Also in the no-plan category: the House Republicans’ effort to impeach President Biden. This week, they finally got their chance to grill the prosecutor overseeing the Hunter Biden case, David Weiss. But instead of holding a public hearing, as the Justice Department offered, they opted for a private deposition. Apparently, they feared another embarrassing spectacle in which they failed to produce any evidence of wrongdoing by the president. The fear turned out to be justified: Weiss, a Trump appointee, told the lawmakers that he had full decision-making authority in the case and didn’t experience any interference.
Rep. Matt Gaetz (R-Fla.) acknowledged that the Republican inquisitors got “almost nothing” from the highly anticipated session.
Oversight Committee Chairman James Comer (R-Ky.) was undeterred by the latest failure to find evidence. Immediately after the Weiss deposition, he issued subpoenas to Hunter Biden and to James Biden, the president’s brother.
Comer is getting testy about his empty net.

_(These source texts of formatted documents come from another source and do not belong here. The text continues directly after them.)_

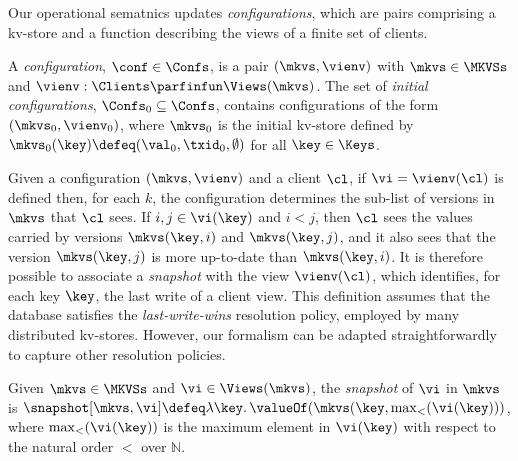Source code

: Our operational sematnics updates {\em configurations},  which are pairs
comprising a kv-store and a function describing the
views of a finite set of clients. 

\begin{definition}
A \emph{configuration}, $\conf \in \Confs $,  is a pair $ (\mkvs, \vienv)$
with $\mkvs \in \MKVSs$ and
$\vienv : \Clients \parfinfun \Views(\mkvs)$. 
The set of \emph{initial configurations}, $\Confs_0 \subseteq \Confs$,
contains configurations of the form $ (\mkvs_0, \vienv_0)$, where
$\mkvs_0$ is the { initial kv-store}
defined by
$\mkvs_{0}(\key)\defeq  (\val_0, \txid_0, \emptyset)$ for
all $\key \in \Keys$. 
\end{definition}


Given a configuration $(\mkvs, \vienv)$ and a client $\cl$, 
if $\vi = \vienv(\cl)$ is defined then, for each $k$,  the
configuration determines the sub-list of versions in $\mkvs$ that $\cl$ sees.
If $i,j \in \vi(\key)$ and $i < j$, then $\cl$ sees the values 
carried by versions $\mkvs(\key, i)$ and  $\mkvs(\key, j)$, 
and it also sees that the version 
$\mkvs(\key, j)$ is more 
up-to-date than $\mkvs(\key, i)$. 
It is therefore possible to associate a \emph{snapshot}
with 
the view $\vienv(\cl)$, 
which identifies, for each key $\key$, the last write of a client view. 
This definition assumes that the database satisfies the \emph{last-write-wins}
resolution policy, employed by many distributed kv-stores.
However, our formalism can be adapted straightforwardly  to capture other resolution policies. 

\begin{definition}[Snapshots]
\label{def:snapshot}
Given $\mkvs \in \MKVSs$ and $\vi \in \Views(\mkvs)$, the \emph{snapshot} of $\vi$ in 
$\mkvs$ is $\snapshot[\mkvs, \vi] \defeq \lambda \key \ldotp \valueOf(\mkvs(\key, \max_{<}(\vi(\key)))$, 
where $\max_{<}(\vi(\key))$ is the maximum element in $\vi(\key)$ with respect to the natural 
order $<$ over $\mathbb{N}$.
\end{definition}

Asked by HuffPost’s Arthur Delaney whether he’d had any luck finding Joe Biden’s supposed Ukrainian bribe in the bank records he subpoenaed, the chairman shot back: “I could pull gold bars out of his refrigerator, you would write bad stuff. You would blame it on Trump.”
Now, now, Mr. Chairman. No one is asking for gold bars. But can’t you come up with anything other than dross?
It would be unfair to dismiss the Johnson speakership as entirely unsuccessful so far. After all, he has presided over a golden age of censure. To recap:
Rep. Jack Bergman (R-Mich.) filed a resolution to censure Tlaib.
Greene filed a resolution to censure Tlaib.
Rep. Lisa McClain (R-Mich.) filed a resolution to censure Bowman.
Greene filed another resolution to censure Tlaib.
Miller filed a resolution to censure Tlaib.
McCormick filed a resolution to censure Tlaib.
In retaliation, Rep. Becca Balint (D-Vt.) filed a resolution to censure Greene, and Rep. Sara Jacobs (D-Calif) filed a resolution to censure Rep. Brian Mast (R-Fla.).
The only one to pass so far is McCormick’s censure of Tlaib — which was a source of intense jealousy for Greene. She produced a 13-minute video rant excoriating Republican leaders for favoring McCormick’s censure over her “very harsh” alternative. “We have a terrorist, Rashida Tlaib, serving as a member of Congress,” Greene alleged, mentioning “Terrorist Tlaib” twice more.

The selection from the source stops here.